## [What you are asked to do]
Nothing but the lines from the one containing "Bandwidth on Identical" through the end of the entries below should be set down, each exactly as written.

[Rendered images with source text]
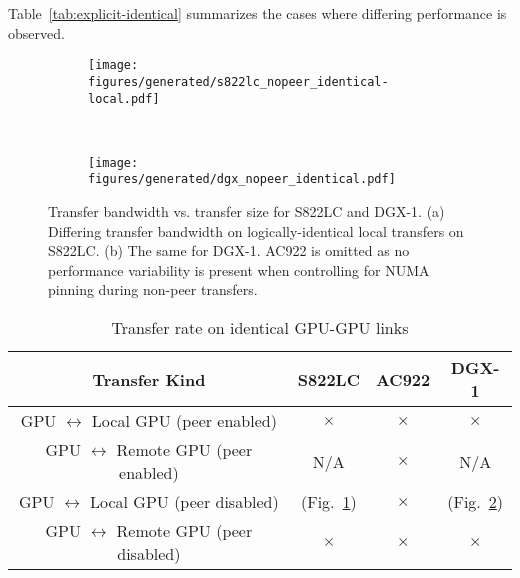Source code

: Table~\ref{tab:explicit-identical} summarizes the cases where differing performance is observed.

\begin{figure}[ht]
	\centering
	\begin{subfigure}[b]{0.4\textwidth}
		\texttt{[image: figures/generated/s822lc\_nopeer\_identical-local.pdf]}
		\caption{}
		\label{fig:explicit-nopeer-identical-s822lc-local}
	\end{subfigure}
	~
	\begin{subfigure}[b]{0.4\textwidth}
		\texttt{[image: figures/generated/dgx\_nopeer\_identical.pdf]}
		\caption{}
		\label{fig:explicit-nopeer-identical-dgx-local}
	\end{subfigure}
	\caption[GPU-GPU \texttt{cudaMemcpy} Bandwidth on Identical Links]{
		Transfer bandwidth vs. transfer size for S822LC and DGX-1.
		(a) Differing transfer bandwidth on logically-identical local transfers on S822LC.
		(b) The same for DGX-1.
		AC922 is omitted as no performance variability is present when controlling for NUMA pinning during non-peer transfers.
	}
	\label{fig:explicit-nopeer-identical}
\end{figure}

\begin{table}[ht]
	\centering
	\caption[Transfer rate on identical GPU-GPU links]{Transfer rate on identical GPU-GPU links}
	\label{tab:explicit}
	\begin{tabular}{cccc}
		\hline
		\textbf{Transfer Kind}                                           & S822LC                                                              & AC922     & DGX-1                                                           \\ \hline 
		\makecell{ GPU $\leftrightarrow$ Local GPU  \\ (peer enabled)  } & $\times$                                                            & $\times$  & $\times$                                                        \\ \hline
		\makecell{ GPU $\leftrightarrow$ Remote GPU \\ (peer enabled)  } & N/A                                                                 & $\times$  & N/A                                                             \\ \hline
		\makecell{ GPU $\leftrightarrow$ Local GPU  \\ (peer disabled) } & \checkmark (Fig.~\ref{fig:explicit-nopeer-identical-s822lc-local})  & $\times$  & \checkmark (Fig.~\ref{fig:explicit-nopeer-identical-dgx-local}) \\ \hline
		\makecell{ GPU $\leftrightarrow$ Remote GPU \\ (peer disabled) } & $\times$                                                            & $\times$  & $\times$                                                        \\ \hline
	\end{tabular}
\end{table}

## [Expected output]
	\caption[GPU-GPU \texttt{cudaMemcpy} Bandwidth on Identical Links]{
		Transfer bandwidth vs. transfer size for S822LC and DGX-1.
		(a) Differing transfer bandwidth on logically-identical local transfers on S822LC.
		(b) The same for DGX-1.
		AC922 is omitted as no performance variability is present when controlling for NUMA pinning during non-peer transfers.
	}
	\label{fig:explicit-nopeer-identical}
\end{figure}

\begin{table}[ht]
	\centering
	\caption[Transfer rate on identical GPU-GPU links]{Transfer rate on identical GPU-GPU links}
	\label{tab:explicit}
	\begin{tabular}{cccc}
		\hline
		\textbf{Transfer Kind}                                           & S822LC                                                              & AC922     & DGX-1                                                           \\ \hline 
		\makecell{ GPU $\leftrightarrow$ Local GPU  \\ (peer enabled)  } & $\times$                                                            & $\times$  & $\times$                                                        \\ \hline
		\makecell{ GPU $\leftrightarrow$ Remote GPU \\ (peer enabled)  } & N/A                                                                 & $\times$  & N/A                                                             \\ \hline
		\makecell{ GPU $\leftrightarrow$ Local GPU  \\ (peer disabled) } & \checkmark (Fig.~\ref{fig:explicit-nopeer-identical-s822lc-local})  & $\times$  & \checkmark (Fig.~\ref{fig:explicit-nopeer-identical-dgx-local}) \\ \hline
		\makecell{ GPU $\leftrightarrow$ Remote GPU \\ (peer disabled) } & $\times$                                                            & $\times$  & $\times$                                                        \\ \hline
	\end{tabular}
\end{table}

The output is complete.